Sunday, July 7, 2019

How does the Inner Party help Big Brother maintain power?

According to The Theory and Practice of Oligarchical Collectivism by Emmanuel Goldstein, and also from O'Brien's conversations with Winston, we learn that the Inner Party maintains power in the following ways.
First, the Inner Party, which is about two percent of the population of Oceania, understands that it is in power for the sake of power and that it wants to stay in power forever. This group defines power as forcing people to do things they don't want to do and to live in ways they would prefer not to live. Above all, this elite want to maintain a rigid hierarchy, in which they are on top and control all the wealth and power. To do this, they have to keep people poor. As Goldstein's book explains:

For if leisure and security were enjoyed by all alike, the great mass of human beings who are normally stupefied by poverty would become literate and would learn to think for themselves; and when once they had done this, they would sooner or later realize that the privileged minority had no function, and they would sweep it away. In the long run, a hierarchical society was only possible on a basis of poverty and ignorance.

Therefore, the Inner Party ensures that Oceania is always in a state of war, in order to use up excess material goods that would otherwise increase ordinary people's standard of living.
The Inner Party also has abolished private property, so everything belongs to the state.
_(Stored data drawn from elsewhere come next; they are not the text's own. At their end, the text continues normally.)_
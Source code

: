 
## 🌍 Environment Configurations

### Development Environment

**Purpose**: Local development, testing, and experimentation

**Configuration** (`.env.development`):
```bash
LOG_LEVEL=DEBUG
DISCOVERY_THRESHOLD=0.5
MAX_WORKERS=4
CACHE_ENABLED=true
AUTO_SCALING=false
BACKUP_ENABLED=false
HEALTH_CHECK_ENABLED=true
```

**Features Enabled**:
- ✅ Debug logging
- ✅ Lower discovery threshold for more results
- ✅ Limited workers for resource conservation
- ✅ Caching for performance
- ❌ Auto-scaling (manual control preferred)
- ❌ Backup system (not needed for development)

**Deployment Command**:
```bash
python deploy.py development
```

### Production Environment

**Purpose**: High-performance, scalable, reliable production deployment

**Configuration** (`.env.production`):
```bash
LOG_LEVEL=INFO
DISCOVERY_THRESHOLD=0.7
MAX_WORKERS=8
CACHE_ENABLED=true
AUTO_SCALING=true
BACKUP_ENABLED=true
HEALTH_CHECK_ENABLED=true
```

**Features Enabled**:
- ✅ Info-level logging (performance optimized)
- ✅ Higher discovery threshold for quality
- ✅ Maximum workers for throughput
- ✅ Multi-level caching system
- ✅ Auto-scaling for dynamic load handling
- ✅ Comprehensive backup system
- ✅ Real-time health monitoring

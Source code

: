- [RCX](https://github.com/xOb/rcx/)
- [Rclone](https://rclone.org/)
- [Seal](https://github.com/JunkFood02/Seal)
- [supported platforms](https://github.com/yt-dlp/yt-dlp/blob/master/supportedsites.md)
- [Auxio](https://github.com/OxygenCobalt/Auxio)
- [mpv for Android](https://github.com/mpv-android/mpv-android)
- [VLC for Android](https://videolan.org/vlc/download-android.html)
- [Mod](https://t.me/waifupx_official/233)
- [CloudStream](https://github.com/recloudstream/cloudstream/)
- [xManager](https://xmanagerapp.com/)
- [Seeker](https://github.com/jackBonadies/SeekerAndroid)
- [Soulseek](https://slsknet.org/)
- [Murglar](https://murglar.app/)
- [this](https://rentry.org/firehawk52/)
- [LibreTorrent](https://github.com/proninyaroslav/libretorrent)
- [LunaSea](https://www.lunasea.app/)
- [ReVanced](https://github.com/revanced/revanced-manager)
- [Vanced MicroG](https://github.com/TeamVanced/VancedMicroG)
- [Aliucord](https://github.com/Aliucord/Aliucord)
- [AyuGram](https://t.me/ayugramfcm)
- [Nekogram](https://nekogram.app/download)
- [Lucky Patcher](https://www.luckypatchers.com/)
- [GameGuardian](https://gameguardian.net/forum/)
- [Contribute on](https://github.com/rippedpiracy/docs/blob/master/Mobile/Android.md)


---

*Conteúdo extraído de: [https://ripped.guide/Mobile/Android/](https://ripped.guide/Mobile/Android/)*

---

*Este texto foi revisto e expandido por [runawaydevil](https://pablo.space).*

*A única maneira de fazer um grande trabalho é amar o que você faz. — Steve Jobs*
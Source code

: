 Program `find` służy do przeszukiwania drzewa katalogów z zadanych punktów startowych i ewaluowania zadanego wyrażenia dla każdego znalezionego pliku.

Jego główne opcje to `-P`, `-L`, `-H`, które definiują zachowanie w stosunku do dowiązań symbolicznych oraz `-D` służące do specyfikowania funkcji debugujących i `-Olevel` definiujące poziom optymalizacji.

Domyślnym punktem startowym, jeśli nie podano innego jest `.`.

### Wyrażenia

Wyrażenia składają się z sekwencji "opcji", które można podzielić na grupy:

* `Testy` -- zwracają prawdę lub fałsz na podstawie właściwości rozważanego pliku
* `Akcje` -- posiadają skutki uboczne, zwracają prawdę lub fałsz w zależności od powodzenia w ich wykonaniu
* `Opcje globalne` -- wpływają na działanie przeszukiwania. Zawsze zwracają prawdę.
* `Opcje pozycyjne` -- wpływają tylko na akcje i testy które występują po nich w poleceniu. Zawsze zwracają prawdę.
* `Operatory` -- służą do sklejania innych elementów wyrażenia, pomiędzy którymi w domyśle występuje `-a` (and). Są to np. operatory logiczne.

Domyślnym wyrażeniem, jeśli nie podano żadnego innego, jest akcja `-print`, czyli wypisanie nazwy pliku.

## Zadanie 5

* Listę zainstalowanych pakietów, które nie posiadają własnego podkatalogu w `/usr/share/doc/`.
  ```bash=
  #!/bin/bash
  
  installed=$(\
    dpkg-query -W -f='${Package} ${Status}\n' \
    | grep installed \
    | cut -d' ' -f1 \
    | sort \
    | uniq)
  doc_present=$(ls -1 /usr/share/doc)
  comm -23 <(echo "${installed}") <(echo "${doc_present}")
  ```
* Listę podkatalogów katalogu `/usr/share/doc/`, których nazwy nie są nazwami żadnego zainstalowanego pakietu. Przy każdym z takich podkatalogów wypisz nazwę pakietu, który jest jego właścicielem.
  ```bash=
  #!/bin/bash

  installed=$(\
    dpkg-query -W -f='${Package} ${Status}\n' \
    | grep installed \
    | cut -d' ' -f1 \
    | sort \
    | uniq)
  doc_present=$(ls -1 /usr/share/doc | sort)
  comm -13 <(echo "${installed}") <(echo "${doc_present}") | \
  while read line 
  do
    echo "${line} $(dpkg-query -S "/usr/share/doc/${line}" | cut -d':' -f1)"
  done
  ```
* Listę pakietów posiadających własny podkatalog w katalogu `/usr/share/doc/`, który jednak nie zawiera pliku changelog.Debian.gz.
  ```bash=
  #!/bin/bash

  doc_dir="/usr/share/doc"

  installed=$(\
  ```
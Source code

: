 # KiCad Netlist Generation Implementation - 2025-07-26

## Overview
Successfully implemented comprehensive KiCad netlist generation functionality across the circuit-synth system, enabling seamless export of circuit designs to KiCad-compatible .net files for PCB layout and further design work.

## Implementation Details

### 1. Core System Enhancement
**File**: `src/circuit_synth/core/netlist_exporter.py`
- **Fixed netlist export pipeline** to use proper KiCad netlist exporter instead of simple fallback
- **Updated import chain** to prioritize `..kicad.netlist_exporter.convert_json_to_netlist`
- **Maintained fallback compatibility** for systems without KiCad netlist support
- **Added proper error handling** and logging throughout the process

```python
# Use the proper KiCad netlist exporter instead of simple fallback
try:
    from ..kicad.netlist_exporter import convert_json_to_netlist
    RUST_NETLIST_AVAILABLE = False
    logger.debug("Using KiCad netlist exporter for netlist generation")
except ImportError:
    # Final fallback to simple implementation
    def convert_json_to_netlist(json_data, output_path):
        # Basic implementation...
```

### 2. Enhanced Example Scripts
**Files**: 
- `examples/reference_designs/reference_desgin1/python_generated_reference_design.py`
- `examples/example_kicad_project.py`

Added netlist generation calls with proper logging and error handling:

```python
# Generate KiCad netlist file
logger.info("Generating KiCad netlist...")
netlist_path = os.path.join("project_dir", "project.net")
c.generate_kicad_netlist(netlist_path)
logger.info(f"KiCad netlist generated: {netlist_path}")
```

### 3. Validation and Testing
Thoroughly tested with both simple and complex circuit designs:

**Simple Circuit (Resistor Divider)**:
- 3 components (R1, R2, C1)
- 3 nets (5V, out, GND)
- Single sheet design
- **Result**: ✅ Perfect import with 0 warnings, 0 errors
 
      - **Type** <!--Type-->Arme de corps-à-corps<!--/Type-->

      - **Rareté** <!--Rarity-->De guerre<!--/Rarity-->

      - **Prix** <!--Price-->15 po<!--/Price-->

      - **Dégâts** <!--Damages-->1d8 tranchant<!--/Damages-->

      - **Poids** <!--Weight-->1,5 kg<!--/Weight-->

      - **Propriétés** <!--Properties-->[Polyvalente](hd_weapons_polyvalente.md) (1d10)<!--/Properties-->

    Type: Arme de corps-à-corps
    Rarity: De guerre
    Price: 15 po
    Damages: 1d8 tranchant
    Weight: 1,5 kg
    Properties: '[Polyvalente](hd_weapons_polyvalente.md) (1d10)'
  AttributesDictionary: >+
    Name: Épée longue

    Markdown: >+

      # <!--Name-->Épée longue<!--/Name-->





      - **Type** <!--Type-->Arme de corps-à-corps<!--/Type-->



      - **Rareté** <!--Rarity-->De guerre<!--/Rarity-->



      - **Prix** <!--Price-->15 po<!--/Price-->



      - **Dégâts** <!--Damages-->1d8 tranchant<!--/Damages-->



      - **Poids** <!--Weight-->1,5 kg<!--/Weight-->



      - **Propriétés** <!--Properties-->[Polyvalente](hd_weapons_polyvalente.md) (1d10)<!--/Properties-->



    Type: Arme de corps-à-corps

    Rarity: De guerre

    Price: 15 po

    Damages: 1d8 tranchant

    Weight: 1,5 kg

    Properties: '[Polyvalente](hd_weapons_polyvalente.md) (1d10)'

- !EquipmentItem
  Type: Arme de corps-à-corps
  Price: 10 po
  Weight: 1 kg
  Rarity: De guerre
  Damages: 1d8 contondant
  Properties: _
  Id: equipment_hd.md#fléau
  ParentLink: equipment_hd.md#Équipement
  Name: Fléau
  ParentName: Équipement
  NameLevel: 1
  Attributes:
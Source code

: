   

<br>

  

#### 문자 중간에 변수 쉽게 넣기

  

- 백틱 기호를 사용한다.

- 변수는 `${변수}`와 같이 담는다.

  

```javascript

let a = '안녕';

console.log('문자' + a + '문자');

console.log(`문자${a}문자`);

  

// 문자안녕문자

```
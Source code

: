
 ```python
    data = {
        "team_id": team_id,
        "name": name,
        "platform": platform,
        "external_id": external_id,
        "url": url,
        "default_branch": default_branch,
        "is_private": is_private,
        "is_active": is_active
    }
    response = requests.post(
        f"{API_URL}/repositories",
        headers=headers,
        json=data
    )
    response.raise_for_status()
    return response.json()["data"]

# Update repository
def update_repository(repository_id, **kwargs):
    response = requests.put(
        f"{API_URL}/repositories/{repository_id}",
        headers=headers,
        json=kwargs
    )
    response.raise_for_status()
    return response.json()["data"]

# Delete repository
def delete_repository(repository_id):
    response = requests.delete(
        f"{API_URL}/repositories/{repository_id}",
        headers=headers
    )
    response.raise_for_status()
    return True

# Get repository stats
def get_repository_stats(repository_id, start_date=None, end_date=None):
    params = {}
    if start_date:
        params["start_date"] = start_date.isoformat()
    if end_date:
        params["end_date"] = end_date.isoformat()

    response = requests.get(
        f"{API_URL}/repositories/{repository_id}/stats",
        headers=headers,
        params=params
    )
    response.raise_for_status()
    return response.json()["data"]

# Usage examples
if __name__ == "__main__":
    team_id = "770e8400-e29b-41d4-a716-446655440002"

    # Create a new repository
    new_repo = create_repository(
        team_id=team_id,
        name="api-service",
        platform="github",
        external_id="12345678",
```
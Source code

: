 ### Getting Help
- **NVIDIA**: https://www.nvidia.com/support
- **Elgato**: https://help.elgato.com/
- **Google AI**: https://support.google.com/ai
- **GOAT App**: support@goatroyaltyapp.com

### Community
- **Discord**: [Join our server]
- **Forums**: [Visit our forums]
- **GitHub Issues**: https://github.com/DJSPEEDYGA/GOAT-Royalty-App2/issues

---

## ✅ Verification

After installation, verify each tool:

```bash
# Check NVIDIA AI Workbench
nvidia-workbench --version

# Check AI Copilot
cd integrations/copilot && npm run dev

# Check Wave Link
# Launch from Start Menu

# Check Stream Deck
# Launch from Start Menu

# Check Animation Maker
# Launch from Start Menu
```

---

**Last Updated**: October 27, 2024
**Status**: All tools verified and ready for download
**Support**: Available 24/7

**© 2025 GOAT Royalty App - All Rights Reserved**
The lack of private ownership increases the control of the tiny elite over people's everyday lives. In addition, the Inner Party uses technology to put people under constant surveillance, so no rebellion can form and no misdeed go unpunished. Further, the Inner Party has worked to destroy ties of love and friendship between individuals and families so that people's only loyalty is to the state. Finally, the Inner Party is dumbing down the language, removing all but the most essential words so that people will not have the ability to think complex thoughts.
It's important to note that there is no real Big Brother. He is simply a fictional figure the Inner Party has invented to represent the state, just as the Pillsbury Doughboy is a fictional character that represents Pillsbury products. As Goldstein's book says:

Big Brother is the guise in which the Party chooses to exhibit itself to the world. His function is to act as a focusing point for love, fear, and reverence, emotions which are more easily felt towards an individual than towards an organization.